So I’m not too unhappy with my choice and there were definitely less runners at the finish before I arrived. It turns out I was the 4th of 11 to finish the C-course. Still about 6 minutes slower than the leader. A much better performance, although only a small handful competed in this course both last week and this which makes it a little difficult to compare. My right calf didn’t cause me pain at all during the run, while my left calf only started hurting about 1/3 of the way through. My body may well be getting used to the effort its putting in. I’m comfortable with the pace I’m running, while not trying to go out too hard from the start. It’s really helping me to continue running for most of the course, bar some uphill sections.

3. Lynden Park - Camberwell

I came up with a compromise to help my son get involved in the street orienteering events. After my initial runs, I decided that I’d like to continue competing seriously in the Northern series. As my son would need supervision around the streets, I couldn’t compete at the same time.  I’d rather he be supervised by someone he knows well and we don’t have available someone every Thursday to do this.

So I looked at the Eastern series schedule on Wednesday nights and found that quite a few were not that far away. So for those we can drive to within about 30 minutes, I’ll take him and run/walk around with him.
This week’s event in Camberwell was suitable. Unlike the Northern series, they offered an E-course. It was just a 5 control course which I think was more appropriate than the power walker event. I’d like him to run if he can –this is disallowed in the power walking section – although his running was confined to only the first and last 20 metres tonight.

Once we began and we had a look at the map together, I let him decide the best way to get 5 controls. He was familiar with the symbols for the start/finish, controls, paths, parks, railway lines, crossings, buildings, etc so I didn’t need to explain these. We could safely ignore over half the map and as he decided various options, I helped him work out the routes between the controls. This helped him realise that although controls may look close by, sometimes you would need to go out of your way to get between them.

Based on the map, we decided on this order: 1 – 6 – 19 – 2 – 16. We looked at incorporating #13 or #10 somehow, but this was the route he felt was best. As we’re not really sure how to read contour lines yet, we weren’t able to work out which parts of the course were more hillier than others. I hadn’t had to worry about that yet as my first two events were almost flat courses.
We started in an uphill direction towards #1 but didn’t treat it as a race because I knew we would be the slowest of the E-course participants anyway. Had I been running at my pace, it probably would have taken around 20 minutes.  Walking, it took us 45 minutes.

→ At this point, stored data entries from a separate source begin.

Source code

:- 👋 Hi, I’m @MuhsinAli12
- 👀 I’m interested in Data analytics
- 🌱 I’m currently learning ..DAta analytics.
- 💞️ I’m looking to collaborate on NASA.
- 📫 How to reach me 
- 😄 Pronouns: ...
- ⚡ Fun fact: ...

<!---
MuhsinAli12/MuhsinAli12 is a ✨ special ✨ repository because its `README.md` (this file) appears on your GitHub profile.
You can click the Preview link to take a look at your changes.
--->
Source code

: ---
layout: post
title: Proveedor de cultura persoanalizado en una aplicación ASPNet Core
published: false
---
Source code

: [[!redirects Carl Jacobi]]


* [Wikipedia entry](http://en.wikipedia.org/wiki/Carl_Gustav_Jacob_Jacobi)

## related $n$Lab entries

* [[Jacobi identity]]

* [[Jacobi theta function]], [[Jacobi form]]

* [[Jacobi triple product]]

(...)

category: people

Around the course, my son often said that it was fun and at the end was keen to return. So in that respect, the event was successful. I do want him to be more focussed on getting to controls and the finish line and concentrate his efforts on getting faster and running when possible, but for now, I’m happy he got involved. It will also take some time for him to be comfortable walking around unfamiliar streets and being aware of the type of intermittent traffic he needs to deal with as he crosses roads.

While resting after the finish, we looked at the map to look for better routes. We were happy with our choice but felt that going in the opposite direction from the north might have been better. This would mean getting controls 1 – 20 – 17 – 8 – 10. At home, he was keen to plot the route on Google Earth to determine the distance travelled. We didn’t work out the alternate route, but the course we completed took in 2.8km at a pace of around 3.73 km/h.

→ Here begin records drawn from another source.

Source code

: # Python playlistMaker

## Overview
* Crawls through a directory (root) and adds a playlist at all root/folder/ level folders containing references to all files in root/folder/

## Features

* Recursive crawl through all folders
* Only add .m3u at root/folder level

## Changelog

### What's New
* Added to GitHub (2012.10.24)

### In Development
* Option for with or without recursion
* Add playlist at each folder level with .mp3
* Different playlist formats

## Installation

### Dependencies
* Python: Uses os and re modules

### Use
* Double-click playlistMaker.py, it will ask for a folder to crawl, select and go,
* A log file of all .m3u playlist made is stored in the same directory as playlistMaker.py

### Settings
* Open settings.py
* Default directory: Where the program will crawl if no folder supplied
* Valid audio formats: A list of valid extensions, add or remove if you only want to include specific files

The next suitable event isn’t for about 3 weeks and by then school will have returned. Hopefully, we can fit this into his schedule suitably.

Friday, January 15, 2010

2. Redleap Reserve - Mill Park

After a week recovering from calf soreness from my debut run, I headed out to Mill Park. Another warmish evening made for comfortable running conditions. After last week’s mid-season’s novelty event, this was the first of the second series of events for the summer.

I’ve decided to run the C-course for the remainder of the season. In these normal events, that means we don’t have a time limit, but need to find a certain number of controls The winners being the first ones home. There are still 20 controls on the course so we have the choice of which ones to go for. So deciding the best route is paramount. In this instance, we had to find 12 of the controls.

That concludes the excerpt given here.